Insight

Risk and Reward Quarterly Update

Risk and Reward Quarterly Update

Financial market research generally assumes that the beliefs of market participants are rational and homogenous. But both assumptions have recently been questioned. This article explores the relationships between subjective beliefs, alpha, beta, and future realized returns based on the long-term capital market assumptions (CMAs) of leading financial institutions.

The new edition of Risk & Reward showcases the breadth of our research: from querying subjective expectations to examining sophisticated risk-mitigation strategies for equities and bonds, ESG and sovereign debt restructuring. 
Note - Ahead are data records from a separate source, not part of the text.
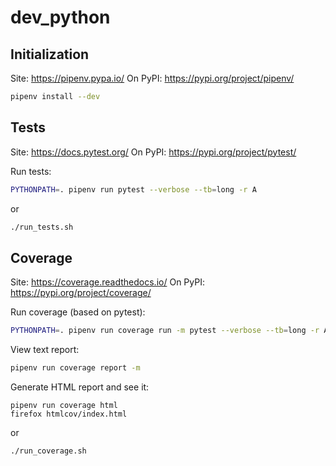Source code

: # dev_python

## Initialization
Site: https://pipenv.pypa.io/
On PyPI: https://pypi.org/project/pipenv/

```bash
pipenv install --dev
```

## Tests
Site: https://docs.pytest.org/
On PyPI: https://pypi.org/project/pytest/

Run tests:
```bash
PYTHONPATH=. pipenv run pytest --verbose --tb=long -r A
```
or
```bash
./run_tests.sh
```

## Coverage
Site: https://coverage.readthedocs.io/
On PyPI: https://pypi.org/project/coverage/

Run coverage (based on pytest):
```bash
PYTHONPATH=. pipenv run coverage run -m pytest --verbose --tb=long -r A
```

View text report:
```bash
pipenv run coverage report -m
```

Generate HTML report and see it:
```
pipenv run coverage html
firefox htmlcov/index.html
```
or
```bash
./run_coverage.sh
```
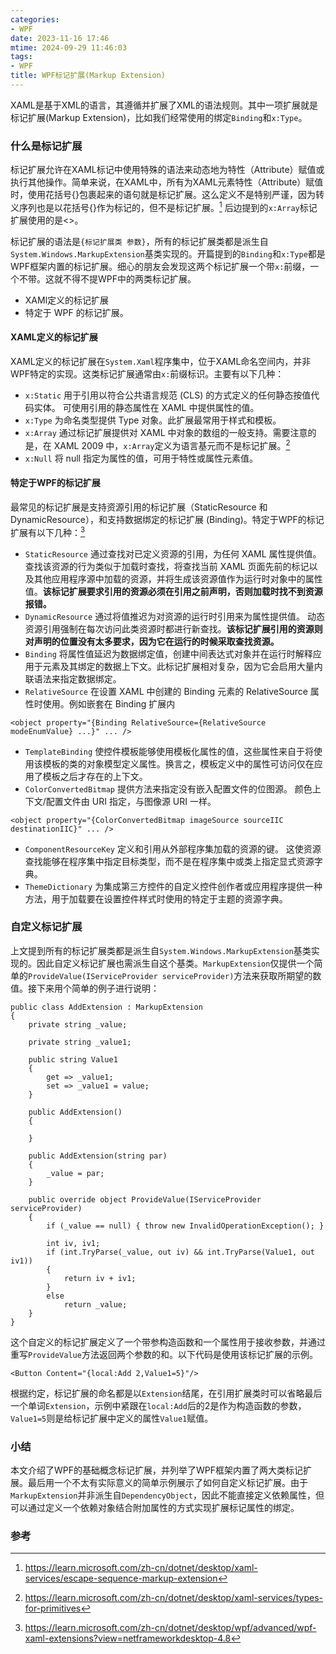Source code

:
 ```yaml
---
categories:
- WPF
date: 2023-11-16 17:46
mtime: 2024-09-29 11:46:03
tags:
- WPF
title: WPF标记扩展(Markup Extension)
---
```


XAML是基于XML的语言，其遵循并扩展了XML的语法规则。其中一项扩展就是标记扩展(Markup Extension)，比如我们经常使用的绑定`Binding`和`x:Type`。

### 什么是标记扩展
标记扩展允许在XAML标记中使用特殊的语法来动态地为特性（Attribute）赋值或执行其他操作。简单来说，在XAML中，所有为XAML元素特性（Attribute）赋值时，使用花括号{}包裹起来的语句就是标记扩展。这么定义不是特别严谨，因为转义序列也是以花括号{}作为标记的，但不是标记扩展。[^1] 后边提到的`x:Array`标记扩展使用的是<>。

标记扩展的语法是`{标记扩展类 参数}`，所有的标记扩展类都是派生自`System.Windows.MarkupExtension`基类实现的。开篇提到的`Binding`和`x:Type`都是WPF框架内置的标记扩展。细心的朋友会发现这两个标记扩展一个带`x:`前缀，一个不带。这就不得不提WPF中的两类标记扩展。
* XAMl定义的标记扩展
* 特定于 WPF 的标记扩展。

#### XAML定义的标记扩展
XAML定义的标记扩展在`System.Xaml`程序集中，位于XAML命名空间内，并非WPF特定的实现。这类标记扩展通常由`x:`前缀标识。主要有以下几种：
* `x:Static` 用于引用以符合公共语言规范 (CLS) 的方式定义的任何静态按值代码实体。 可使用引用的静态属性在 XAML 中提供属性的值。
* `x:Type` 为命名类型提供 Type 对象。此扩展最常用于样式和模板。
* `x:Array` 通过标记扩展提供对 XAML 中对象的数组的一般支持。需要注意的是，在 XAML 2009 中，`x:Array`定义为语言基元而不是标记扩展。[^2]
* `x:Null` 将 null 指定为属性的值，可用于特性或属性元素值。

#### 特定于WPF的标记扩展
最常见的标记扩展是支持资源引用的标记扩展（StaticResource 和 DynamicResource），和支持数据绑定的标记扩展 (Binding)。特定于WPF的标记扩展有以下几种：[^3]
* `StaticResource` 通过查找对已定义资源的引用，为任何 XAML 属性提供值。 查找该资源的行为类似于加载时查找，将查找当前 XAML 页面先前的标记以及其他应用程序源中加载的资源，并将生成该资源值作为运行时对象中的属性值。**该标记扩展要求引用的资源必须在引用之前声明，否则加载时找不到资源报错。**
* `DynamicResource` 通过将值推迟为对资源的运行时引用来为属性提供值。 动态资源引用强制在每次访问此类资源时都进行新查找。**该标记扩展引用的资源则对声明的位置没有太多要求，因为它在运行的时候采取查找资源。**
* `Binding` 将属性值延迟为数据绑定值，创建中间表达式对象并在运行时解释应用于元素及其绑定的数据上下文。此标记扩展相对复杂，因为它会启用大量内联语法来指定数据绑定。
* `RelativeSource` 在设置 XAML 中创建的 Binding 元素的 RelativeSource 属性时使用。例如嵌套在 Binding 扩展内
```
<object property="{Binding RelativeSource={RelativeSource modeEnumValue} ...}" ... />
```
* `TemplateBinding` 使控件模板能够使用模板化属性的值，这些属性来自于将使用该模板的类的对象模型定义属性。换言之，模板定义中的属性可访问仅在应用了模板之后才存在的上下文。
* `ColorConvertedBitmap` 提供方法来指定没有嵌入配置文件的位图源。 颜色上下文/配置文件由 URI 指定，与图像源 URI 一样。
```
<object property="{ColorConvertedBitmap imageSource sourceIIC destinationIIC}" ... />
```
* `ComponentResourceKey` 定义和引用从外部程序集加载的资源的键。 这使资源查找能够在程序集中指定目标类型，而不是在程序集中或类上指定显式资源字典。
* `ThemeDictionary` 为集成第三方控件的自定义控件创作者或应用程序提供一种方法，用于加载要在设置控件样式时使用的特定于主题的资源字典。
 

### 自定义标记扩展
上文提到所有的标记扩展类都是派生自`System.Windows.MarkupExtension`基类实现的。因此自定义标记扩展也需派生自这个基类。`MarkupExtension`仅提供一个简单的`ProvideValue(IServiceProvider serviceProvider)`方法来获取所期望的数值。接下来用个简单的例子进行说明：
```
public class AddExtension : MarkupExtension
{
    private string _value;

    private string _value1;

    public string Value1
    {
        get => _value1;
        set => _value1 = value;
    }

    public AddExtension()
    {

    }

    public AddExtension(string par)
    {
        _value = par;
    }

    public override object ProvideValue(IServiceProvider serviceProvider)
    {
        if (_value == null) { throw new InvalidOperationException(); }

        int iv, iv1;
        if (int.TryParse(_value, out iv) && int.TryParse(Value1, out iv1))
        {
            return iv + iv1;
        }
        else
            return _value;
    }
}
```
这个自定义的标记扩展定义了一个带参构造函数和一个属性用于接收参数，并通过重写`ProvideValue`方法返回两个参数的和。以下代码是使用该标记扩展的示例。
```
<Button Content="{local:Add 2,Value1=5}"/>
```
根据约定，标记扩展的命名都是以`Extension`结尾，在引用扩展类时可以省略最后一个单词`Extension`，示例中紧跟在`local:Add`后的2是作为构造函数的参数，`Value1=5`则是给标记扩展中定义的属性`Value1`赋值。

### 小结
本文介绍了WPF的基础概念标记扩展，并列举了WPF框架内置了两大类标记扩展。最后用一个不太有实际意义的简单示例展示了如何自定义标记扩展。由于`MarkupExtension`并非派生自`DependencyObject`，因此不能直接定义依赖属性，但可以通过定义一个依赖对象结合附加属性的方式实现扩展标记属性的绑定。

### 参考
[^1]: https://learn.microsoft.com/zh-cn/dotnet/desktop/xaml-services/escape-sequence-markup-extension
[^2]: https://learn.microsoft.com/zh-cn/dotnet/desktop/xaml-services/types-for-primitives
[^3]: https://learn.microsoft.com/zh-cn/dotnet/desktop/wpf/advanced/wpf-xaml-extensions?view=netframeworkdesktop-4.8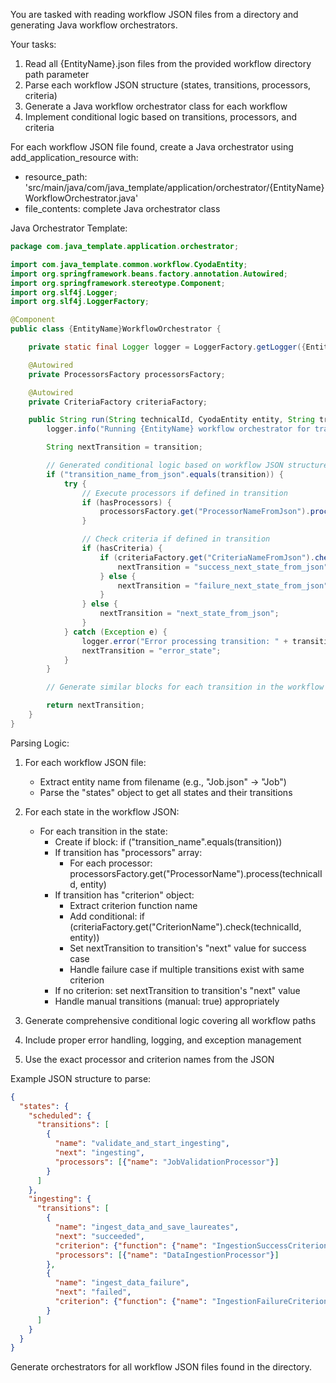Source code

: 
You are tasked with reading workflow JSON files from a directory and generating Java workflow orchestrators.

Your tasks:
1. Read all {EntityName}.json files from the provided workflow directory path parameter
2. Parse each workflow JSON structure (states, transitions, processors, criteria)
3. Generate a Java workflow orchestrator class for each workflow
4. Implement conditional logic based on transitions, processors, and criteria

For each workflow JSON file found, create a Java orchestrator using add_application_resource with:
- resource_path: 'src/main/java/com/java_template/application/orchestrator/{EntityName}WorkflowOrchestrator.java'
- file_contents: complete Java orchestrator class

Java Orchestrator Template:
```java
package com.java_template.application.orchestrator;

import com.java_template.common.workflow.CyodaEntity;
import org.springframework.beans.factory.annotation.Autowired;
import org.springframework.stereotype.Component;
import org.slf4j.Logger;
import org.slf4j.LoggerFactory;

@Component
public class {EntityName}WorkflowOrchestrator {

    private static final Logger logger = LoggerFactory.getLogger({EntityName}WorkflowOrchestrator.class);

    @Autowired
    private ProcessorsFactory processorsFactory;

    @Autowired
    private CriteriaFactory criteriaFactory;

    public String run(String technicalId, CyodaEntity entity, String transition) {
        logger.info("Running {EntityName} workflow orchestrator for transition: {}", transition);

        String nextTransition = transition;

        // Generated conditional logic based on workflow JSON structure
        if ("transition_name_from_json".equals(transition)) {
            try {
                // Execute processors if defined in transition
                if (hasProcessors) {
                    processorsFactory.get("ProcessorNameFromJson").process(technicalId, entity);
                }

                // Check criteria if defined in transition
                if (hasCriteria) {
                    if (criteriaFactory.get("CriteriaNameFromJson").check(technicalId, entity)) {
                        nextTransition = "success_next_state_from_json";
                    } else {
                        nextTransition = "failure_next_state_from_json";
                    }
                } else {
                    nextTransition = "next_state_from_json";
                }
            } catch (Exception e) {
                logger.error("Error processing transition: " + transition, e);
                nextTransition = "error_state";
            }
        }

        // Generate similar blocks for each transition in the workflow JSON

        return nextTransition;
    }
}
```

Parsing Logic:
1. For each workflow JSON file:
   - Extract entity name from filename (e.g., "Job.json" → "Job")
   - Parse the "states" object to get all states and their transitions

2. For each state in the workflow JSON:
   - For each transition in the state:
     - Create if block: if ("transition_name".equals(transition))
     - If transition has "processors" array:
       * For each processor: processorsFactory.get("ProcessorName").process(technicalId, entity)
     - If transition has "criterion" object:
       * Extract criterion function name
       * Add conditional: if (criteriaFactory.get("CriterionName").check(technicalId, entity))
       * Set nextTransition to transition's "next" value for success case
       * Handle failure case if multiple transitions exist with same criterion
     - If no criterion: set nextTransition to transition's "next" value
     - Handle manual transitions (manual: true) appropriately

3. Generate comprehensive conditional logic covering all workflow paths

4. Include proper error handling, logging, and exception management

5. Use the exact processor and criterion names from the JSON

Example JSON structure to parse:
```json
{
  "states": {
    "scheduled": {
      "transitions": [
        {
          "name": "validate_and_start_ingesting",
          "next": "ingesting",
          "processors": [{"name": "JobValidationProcessor"}]
        }
      ]
    },
    "ingesting": {
      "transitions": [
        {
          "name": "ingest_data_and_save_laureates",
          "next": "succeeded",
          "criterion": {"function": {"name": "IngestionSuccessCriterion"}},
          "processors": [{"name": "DataIngestionProcessor"}]
        },
        {
          "name": "ingest_data_failure",
          "next": "failed",
          "criterion": {"function": {"name": "IngestionFailureCriterion"}}
        }
      ]
    }
  }
}
```

Generate orchestrators for all workflow JSON files found in the directory.
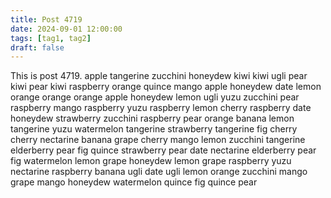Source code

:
 ```yaml
---
title: Post 4719
date: 2024-09-01 12:00:00
tags: [tag1, tag2]
draft: false
---
```

This is post 4719.
apple
tangerine
zucchini
honeydew
kiwi
kiwi
ugli
pear
kiwi
pear
kiwi
raspberry
orange
quince
mango
apple
honeydew
date
lemon
orange
orange
orange
apple
honeydew
lemon
ugli
yuzu
zucchini
pear
raspberry
mango
raspberry
yuzu
raspberry
lemon
cherry
raspberry
date
honeydew
strawberry
zucchini
raspberry
pear
orange
banana
lemon
tangerine
yuzu
watermelon
tangerine
strawberry
tangerine
fig
cherry
cherry
nectarine
banana
grape
cherry
mango
lemon
zucchini
tangerine
elderberry
pear
fig
quince
strawberry
pear
date
nectarine
elderberry
pear
fig
watermelon
lemon
grape
honeydew
lemon
grape
raspberry
yuzu
nectarine
raspberry
banana
ugli
date
ugli
lemon
orange
zucchini
mango
grape
mango
honeydew
watermelon
quince
fig
quince
pear
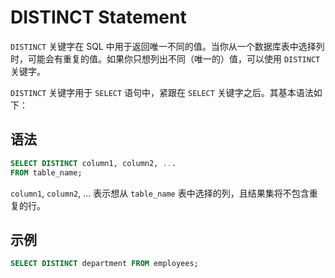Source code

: # DISTINCT Statement

`DISTINCT` 关键字在 SQL 中用于返回唯一不同的值。当你从一个数据库表中选择列时，可能会有重复的值。如果你只想列出不同（唯一的）值，可以使用 `DISTINCT` 关键字。

`DISTINCT` 关键字用于 `SELECT` 语句中，紧跟在 `SELECT` 关键字之后。其基本语法如下：

## 语法

```sql
SELECT DISTINCT column1, column2, ...
FROM table_name;
```

`column1`, `column2`, ... 表示想从 `table_name` 表中选择的列，且结果集将不包含重复的行。

## 示例

```sql
SELECT DISTINCT department FROM employees;
```
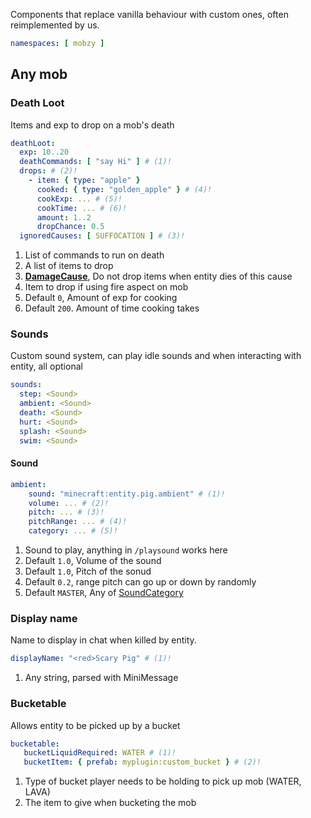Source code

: Components that replace vanilla behaviour with custom ones, often reimplemented by us.

```yaml
namespaces: [ mobzy ]
```

## Any mob

### Death Loot
Items and exp to drop on a mob's death
```yaml
deathLoot:
  exp: 10..20
  deathCommands: [ "say Hi" ] # (1)!
  drops: # (2)!
    - item: { type: "apple" }
      cooked: { type: "golden_apple" } # (4)!
      cookExp: ... # (5)!
      cookTime: ... # (6)!
      amount: 1..2
      dropChance: 0.5
  ignoredCauses: [ SUFFOCATION ] # (3)!
```

1. List of commands to run on death
2. A list of items to drop
3. **[DamageCause](https://jd.papermc.io/paper/1.20/org/bukkit/event/entity/EntityDamageEvent.DamageCause.html)**, Do not drop items when entity dies of this cause
4. Item to drop if using fire aspect on mob
5. Default `0`, Amount of exp for cooking
6. Default `200`. Amount of time cooking takes

### Sounds
Custom sound system, can play idle sounds and when interacting with entity, all optional

```yaml
sounds:
  step: <Sound>
  ambient: <Sound>
  death: <Sound>
  hurt: <Sound>
  splash: <Sound>
  swim: <Sound>
```

#### Sound
```yaml
ambient:
    sound: "minecraft:entity.pig.ambient" # (1)!
    volume: ... # (2)!
    pitch: ... # (3)!
    pitchRange: ... # (4)!
    category: ... # (5)!
```

1. Sound to play, anything in `/playsound` works here
2. Default `1.0`, Volume of the sound
3. Default `1.0`, Pitch of the sonud 
4. Default `0.2`, range pitch can go up or down by randomly
5. Default `MASTER`, Any of [SoundCategory](https://jd.papermc.io/paper/1.20/org/bukkit/SoundCategory.html)

### Display name
Name to display in chat when killed by entity.

```yaml
displayName: "<red>Scary Pig" # (1)!
```

1. Any string, parsed with MiniMessage


### Bucketable
Allows entity to be picked up by a bucket

```yaml
bucketable:
   bucketLiquidRequired: WATER # (1)!
   bucketItem: { prefab: myplugin:custom_bucket } # (2)!
```

1. Type of bucket player needs to be holding to pick up mob (WATER, LAVA)
2. The item to give when bucketing the mob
Our lead article is a testament to the success of our ongoing collaboration with leading academics. Together with three experts from the finance departments of renowned US universities, we analyzed the capital market assumptions (CMAs) of institutional investors to find out whether their subjective beliefs could be used to mitigate risk and generate alpha. A review of their paper points to promising results, far more relevant information than retail investor surveys. After presenting their work, we also spoke to the three authors of the study in an exclusive interview.

In this issue, we also take a closer look at the energy transition, a monumental task for decades to come. But the challenge is not without its opportunities for equity and commodity investors, as huge amounts of capital will be needed. Read to learn why we think decarbonization and healthy returns aren’t mutually exclusive. In fact, we believe you can’t have one without the other.

Our focus then turns to the merits of trend-following strategies, particularly in times of market stress  when they lead to lower investment ratios – and thus lower portfolio risk. But strong market rebounds can have a limiting impact on their success. Discover how our researchers deal with these ‘momentum crashes’ to smooth returns.

And ESG is growing ever more popular among fixed income investors. But investing in green bonds issued by governments often comes with higher interest rate risk. For Euro treasuries, the average duration of green bonds is almost twice that of their conventional counterparts. We examine a concept that allows sustainability-tilted bond investments without risking huge deviations from a traditional benchmark. Yes, you can have a sustainable bond portfolio with a low tracking error. 

Our final article looks at how value recovery instruments (VRIs) can make sovereign debt restructuring easier for everyone. Learn how they work and what makes them such an interesting tool for issuers and investors.